Panel Cloth

Panel Cloth can generate cloth simulation really quickly on selected faces. It was made to create cloth padding mixed with hard surface models but can be used in many different ways beyond its intended design.

Figure 1

This also has worfklows that deals with setting up object collision and pinning vertices. Both are easy to set up and use.

Here are the redo properties and what they do:

Split Mode

This has three options: None, Seam and Angle. Seam will split the mesh on edges that you have marked with uv seams. Angle will split the mesh on sharp angled edges based on an angle threshold.

Figure 2

Cut Angle

This shows up when Split Mode: Angle is used.

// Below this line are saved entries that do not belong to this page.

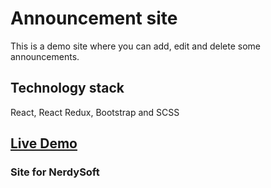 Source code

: # Announcement site

This is a demo site where you can add, edit and delete some announcements.

## Technology stack

React, React Redux, Bootstrap and SCSS

## [Live Demo](https://lieforse.github.io/Nerdy_test/)

### Site for NerdySoft

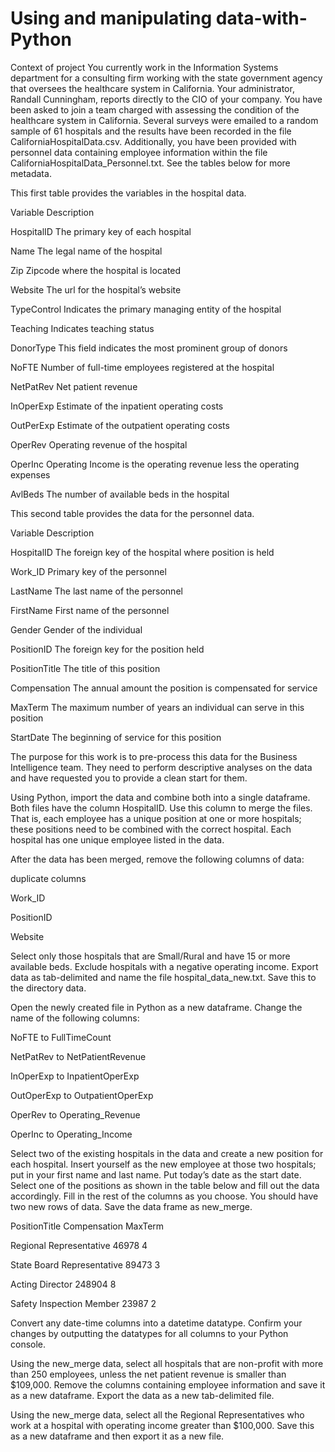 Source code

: # Using and manipulating data-with-Python

Context of project
You currently work in the Information Systems department for a consulting firm working with the state government agency that oversees the healthcare system in California. Your administrator, Randall Cunningham, reports directly to the CIO of your company. You have been asked to join a team charged with assessing the condition of the healthcare system in California. Several surveys were emailed to a random sample of 61 hospitals and the results have been recorded in the file CaliforniaHospitalData.csv. Additionally, you have been provided with personnel data containing employee information within the file CaliforniaHospitalData_Personnel.txt. See the tables below for more metadata.

This first table provides the variables in the hospital data.

Variable	Description

HospitalID	The primary key of each hospital

Name	The legal name of the hospital

Zip	Zipcode where the hospital is located

Website	The url for the hospital’s website

TypeControl	Indicates the primary managing entity of the hospital

Teaching	Indicates teaching status

DonorType	This field indicates the most prominent group of donors

NoFTE	Number of full-time employees registered at the hospital

NetPatRev	Net patient revenue

InOperExp	Estimate of the inpatient operating costs

OutPerExp	Estimate of the outpatient operating costs

OperRev	Operating revenue of the hospital

OperInc	Operating Income is the operating revenue less the operating expenses

AvlBeds	The number of available beds in the hospital

This second table provides the data for the personnel data.

Variable	Description

HospitalID	The foreign key of the hospital where position is held

Work_ID	Primary key of the personnel

LastName	The last name of the personnel

FirstName	First name of the personnel

Gender	Gender of the individual

PositionID	The foreign key for the position held

PositionTitle	The title of this position

Compensation	The annual amount the position is compensated for service

MaxTerm	The maximum number of years an individual can serve in this position

StartDate	The beginning of service for this position

The purpose for this work is to pre-process this data for the Business Intelligence team. They need to perform descriptive analyses on the data and have requested you to provide a clean start for them.

Using Python, import the data and combine both into a single dataframe. Both files have the column HospitalID. Use this column to merge the files. That is, each employee has a unique position at one or more hospitals; these positions need to be combined with the correct hospital. Each hospital has one unique employee listed in the data.

After the data has been merged, remove the following columns of data:

duplicate columns

Work_ID

PositionID

Website

Select only those hospitals that are Small/Rural and have 15 or more available beds. Exclude hospitals with a negative operating income. Export data as tab-delimited and name the file hospital_data_new.txt. Save this to the directory data.

Open the newly created file in Python as a new dataframe. Change the name of the following columns:

NoFTE to FullTimeCount

NetPatRev to NetPatientRevenue

InOperExp to InpatientOperExp

OutOperExp to OutpatientOperExp

OperRev to Operating_Revenue

OperInc to Operating_Income

Select two of the existing hospitals in the data and create a new position for each hospital. Insert yourself as the new employee at those two hospitals; put in your first name and last name. Put today’s date as the start date. Select one of the positions as shown in the table below and fill out the data accordingly. Fill in the rest of the columns as you choose. You should have two new rows of data. Save the data frame as new_merge.

PositionTitle	Compensation	MaxTerm

Regional Representative	46978	4

State Board Representative	89473	3

Acting Director	248904	8

Safety Inspection Member	23987	2

Convert any date-time columns into a datetime datatype. Confirm your changes by outputting the datatypes for all columns to your Python console.

Using the new_merge data, select all hospitals that are non-profit with more than 250 employees, unless the net patient revenue is smaller than $109,000. Remove the columns containing employee information and save it as a new dataframe. Export the data as a new tab-delimited file.

Using the new_merge data, select all the Regional Representatives who work at a hospital with operating income greater than $100,000. Save this as a new dataframe and then export it as a new file.
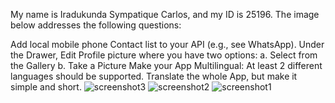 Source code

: My name is Iradukunda Sympatique Carlos, and my ID is 25196. The image below addresses the following questions:

Add local mobile phone Contact list to your API (e.g., see WhatsApp).
Under the Drawer, Edit Profile picture where you have two options:
a. Select from the Gallery
b. Take a Picture
Make your App Multilingual:
At least 2 different languages should be supported.
Translate the whole App, but make it simple and short.
![screenshot3](https://github.com/user-attachments/assets/7c458f93-01c6-4321-bf51-12f984143a96)
![screenshot2](https://github.com/user-attachments/assets/bb0f32c9-5df9-4a67-b69b-53a5522fec19)
![screenshot1](https://github.com/user-attachments/assets/7010f704-a08a-4590-be4b-92c346849bfd)
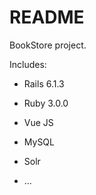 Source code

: # README

BookStore project.

Includes:

* Rails 6.1.3

* Ruby 3.0.0

* Vue JS

* MySQL

* Solr

* ...
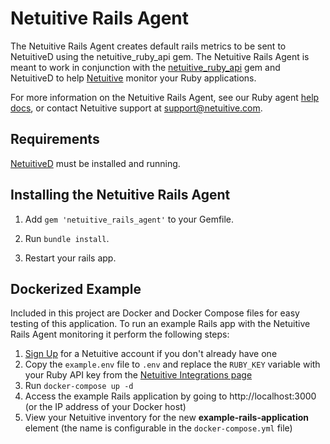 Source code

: Netuitive Rails Agent
======================

The Netuitive Rails Agent creates default rails metrics to be sent to NetuitiveD using the netuitive_ruby_api gem. The Netuitive Rails Agent is meant to work in conjunction with the [netuitive_ruby_api](https://rubygems.org/gems/netuitive_ruby_api) gem and NetuitiveD to help [Netuitive](https://www.netuitive.com) monitor your Ruby applications.

For more information on the Netuitive Rails Agent, see our Ruby agent [help docs](https://help.netuitive.com/Content/Misc/Datasources/new_ruby_datasource.htm), or contact Netuitive support at [support@netuitive.com](mailto:support@netuitive.com).

Requirements
-------------

[NetuitiveD](https://github.com/Netuitive/netuitived) must be installed and running.

Installing the Netuitive Rails Agent
-------------------------------------

1. Add `gem 'netuitive_rails_agent'` to your Gemfile.

2. Run `bundle install`.

3. Restart your rails app.

## Dockerized Example

Included in this project are Docker and Docker Compose files for easy testing of this application. To run an example Rails app with the Netuitive Rails Agent monitoring it perform the following steps:

1. [Sign Up](https://app.netuitive.com/signup/) for a Netuitive account if you don't already have one
1. Copy the `example.env` file to `.env` and replace the `RUBY_KEY` variable with your Ruby API key from the [Netuitive Integrations page](https://app.netuitive.com/#/profile/integrations)
1. Run `docker-compose up -d`
1. Access the example Rails application by going to http://localhost:3000 (or the IP address of your Docker host)
1. View your Netuitive inventory for the new **example-rails-application** element (the name is configurable in the `docker-compose.yml` file)
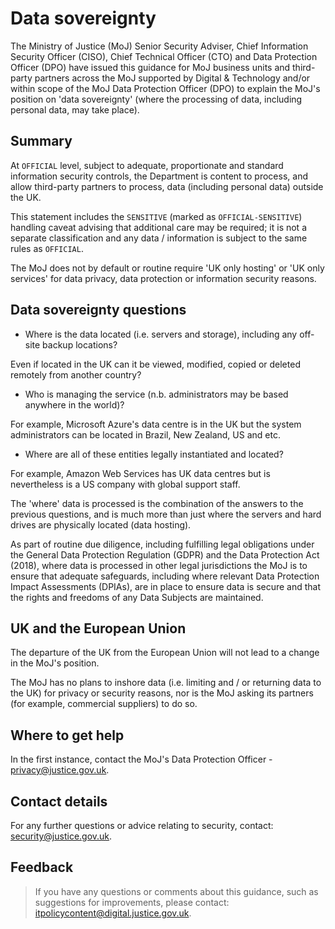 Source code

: # Data sovereignty

The Ministry of Justice \(MoJ\) Senior Security Adviser, Chief Information Security Officer \(CISO\), Chief Technical Officer \(CTO\) and Data Protection Officer \(DPO\) have issued this guidance for MoJ business units and third-party partners across the MoJ supported by Digital & Technology and/or within scope of the MoJ Data Protection Officer \(DPO\) to explain the MoJ's position on 'data sovereignty' \(where the processing of data, including personal data, may take place\).

## Summary

At `OFFICIAL` level, subject to adequate, proportionate and standard information security controls, the Department is content to process, and allow third-party partners to process, data \(including personal data\) outside the UK.

This statement includes the `SENSITIVE` \(marked as `OFFICIAL-SENSITIVE`\) handling caveat advising that additional care may be required; it is not a separate classification and any data / information is subject to the same rules as `OFFICIAL`.

The MoJ does not by default or routine require 'UK only hosting' or 'UK only services' for data privacy, data protection or information security reasons.

## Data sovereignty questions

-   Where is the data located \(i.e. servers and storage\), including any off-site backup locations?


Even if located in the UK can it be viewed, modified, copied or deleted remotely from another country?

-   Who is managing the service \(n.b. administrators may be based anywhere in the world\)?


For example, Microsoft Azure's data centre is in the UK but the system administrators can be located in Brazil, New Zealand, US and etc.

-   Where are all of these entities legally instantiated and located?


For example, Amazon Web Services has UK data centres but is nevertheless is a US company with global support staff.

The 'where' data is processed is the combination of the answers to the previous questions, and is much more than just where the servers and hard drives are physically located \(data hosting\).

As part of routine due diligence, including fulfilling legal obligations under the General Data Protection Regulation \(GDPR\) and the Data Protection Act \(2018\), where data is processed in other legal jurisdictions the MoJ is to ensure that adequate safeguards, including where relevant Data Protection Impact Assessments \(DPIAs\), are in place to ensure data is secure and that the rights and freedoms of any Data Subjects are maintained.

## UK and the European Union

The departure of the UK from the European Union will not lead to a change in the MoJ's position.

The MoJ has no plans to inshore data \(i.e. limiting and / or returning data to the UK\) for privacy or security reasons, nor is the MoJ asking its partners \(for example, commercial suppliers\) to do so.

## Where to get help

In the first instance, contact the MoJ's Data Protection Officer - [privacy@justice.gov.uk](mailto:privacy@justice.gov.uk).

## Contact details

For any further questions or advice relating to security, contact: [security@justice.gov.uk](mailto:security@justice.gov.uk).

## Feedback

> If you have any questions or comments about this guidance, such as suggestions for improvements, please contact: [itpolicycontent@digital.justice.gov.uk](mailto:itpolicycontent@digital.justice.gov.uk).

This determines the angle by which an edge can be split using the Split Mode property.

Cloth Seed

Randomizes cloth properties using a min/max value with a seed number. These properties are Mass, Pressure, Shrink and Gravity and when using Mode: Random.

Figure 3

Bake Frames

How many frames are used for the cloth simulation.

Figure 4

Mode

This has two options: Random and Uniform. This affects the properties: Mass, Pressure, Shrink and Gravity. Random will use a min/max value for these properties with Uniform only using a single value.

Figure 5

Mass

This determines the mass of the cloth. Modify this to increase the effect of gravity.

Figure 6

Pressure

Pressure that is applied to the mesh or cloth.

Figure 7

Shrink

Factor by which to shrink the cloth.

Figure 8

Gravity

Gravity weight on the mesh or cloth.

Figure 9

Margin

Creates a margin on the selected faces' boundary edges. This does not work if the entire mesh is selected.

Figure 10

Subdivision

This has two properties: Cuts and Smooth. Cuts determines the amount of subdivision to increase the resolution of the source mesh. Smooth determines the amount of smoothing applied on the subdivided mesh.

Figure 11

Noise

This has two properties: Fractal and Normal. Fractal is the amount of noise applied on the subdivided mesh. Normal is how much the noise is directed towards the face normals of the source mesh. These properties are connected to the Subdivision property above and will only work if the cut value is above zero.

Fiture 12

Noise Seed

Randomizes the fractal noise using a seed number.

Figure 13

Subsurf Level

This is the level of the subsurf modifier added to the resulting cloth sim mesh after the operation.

Figure 14

It has no effect on the amount of faces used by the cloth simulation since the subsurf modifier is added after the script has done all its major operations.

Material Index

The Material Index property lets the resulting cloth sim mesh inherit a material from the active or work mesh.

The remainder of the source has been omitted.